H. Albadawi1,2, L. M. Crowley1, M. W. Koulopoulos1, H. Yoo1, M. T. Watkins1,2 2Harvard School Of Medicine,Brookline, MA, USA 1Massachusetts General Hospital,Department Of Surgery, Division Of Vascular And Endovascular Surgery,Boston, MA, USA
Introduction: Claudication, a form of demand ischemia (DI) in patients with peripheral arterial disease (PAD) has been associated with altered skeletal muscle fiber morphology and fatty degeneration. Metabolic syndrome exacerbates exercise intolerance in PAD due to impaired circulation and metabolism. The diet-induced obese (DIO) mouse provides a robust model of humans at risk for PAD and diabetes. This study evaluated the expression of growth factors, cytokine signaling pathways, and regulators of adipocyte differentiation in DIO mice in the setting of DI.
Methods: DIO C57BL6 mice underwent unilateral femoral artery ligation followed by two weeks recovery. Mice were then randomized into two groups. The first group (n=8) was subjected to 1hr of daily treadmill exercise (12m/min, 10° incline) for 4 weeks to induce DI, and a parallel group (n=7) remained sedentary (SI) for 4 weeks. Hindlimb muscles were examined histologically for capillary density (CD31 immunohistochemistry) and muscle cross sectional area (CSA). Hindlimb skeletal muscles were analyzed for the levels of the pro-angiogenic cytokines G-CSF and VEGF using multiplex assay while the phosphorylation of the signaling transduction molecules, pSTAT3 and pERK1/2 and the brown adipocyte marker uncoupling protein-1 (UCP-1) levels were measured by western blotting. Real-time qPCR analysis was used to assess gene expression of the energy metabolism transcription factor PGC1-α. Statistical analysis was performed with student t-test.

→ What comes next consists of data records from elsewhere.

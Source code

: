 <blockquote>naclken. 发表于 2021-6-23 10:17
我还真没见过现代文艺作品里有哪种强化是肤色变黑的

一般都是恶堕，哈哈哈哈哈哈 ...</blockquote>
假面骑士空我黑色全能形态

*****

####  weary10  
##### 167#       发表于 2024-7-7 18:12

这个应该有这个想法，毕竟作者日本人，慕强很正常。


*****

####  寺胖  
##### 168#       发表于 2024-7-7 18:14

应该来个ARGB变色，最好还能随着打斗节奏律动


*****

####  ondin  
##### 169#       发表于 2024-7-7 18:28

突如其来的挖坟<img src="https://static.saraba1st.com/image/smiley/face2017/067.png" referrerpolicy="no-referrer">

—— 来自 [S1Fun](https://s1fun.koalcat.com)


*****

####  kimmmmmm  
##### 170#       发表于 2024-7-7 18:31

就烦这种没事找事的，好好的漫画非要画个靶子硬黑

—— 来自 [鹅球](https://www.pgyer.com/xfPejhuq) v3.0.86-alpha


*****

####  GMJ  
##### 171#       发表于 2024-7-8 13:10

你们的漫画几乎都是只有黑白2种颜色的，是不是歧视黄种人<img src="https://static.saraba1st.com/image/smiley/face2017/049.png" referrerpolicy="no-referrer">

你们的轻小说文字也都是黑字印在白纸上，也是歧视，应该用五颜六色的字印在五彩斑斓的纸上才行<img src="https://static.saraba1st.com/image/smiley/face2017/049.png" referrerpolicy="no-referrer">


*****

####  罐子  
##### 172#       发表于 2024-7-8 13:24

Results: (see table) Exercise significantly enhanced capillary density (p=0.0086) and markedly lowered CSA (p=0.0012) in DI muscle compared to SI. These findings were paralleled by a significant increase in G-CSF (p= 0.0006) and pSTAT3 (p=0.0114) protein levels as well as enhanced PGC1-α (p= 0.014) gene expression. There was no difference in the pERK1/2 (p=0.23) or VEGF (p=0.2) protein levels between the two groups. Furthermore, DI muscle had significantly diminished UCP-1 protein levels compared to SI muscle.
Conclusions: These data suggest that DI enhances capillary density but lowers muscle CSA. Since VEGF and ERK1/2 levels were not different between DI and SI muscles, the enhanced capillary density may be primarily dependent on G-CSF and STAT3 signaling pathway after 4 weeks of DI. Exercise also appears to modulate adipogenic differentiation and muscle energy metabolism, evident by the decrease in UCP-1 protein and increase in PGC1-α gene expression. Ongoing regular exercise in patients with PAD is important to augment microvascular perfusion and decrease fatty degeneration, thereby enhancing muscle adaptation to ameliorate claudication and improve limb function.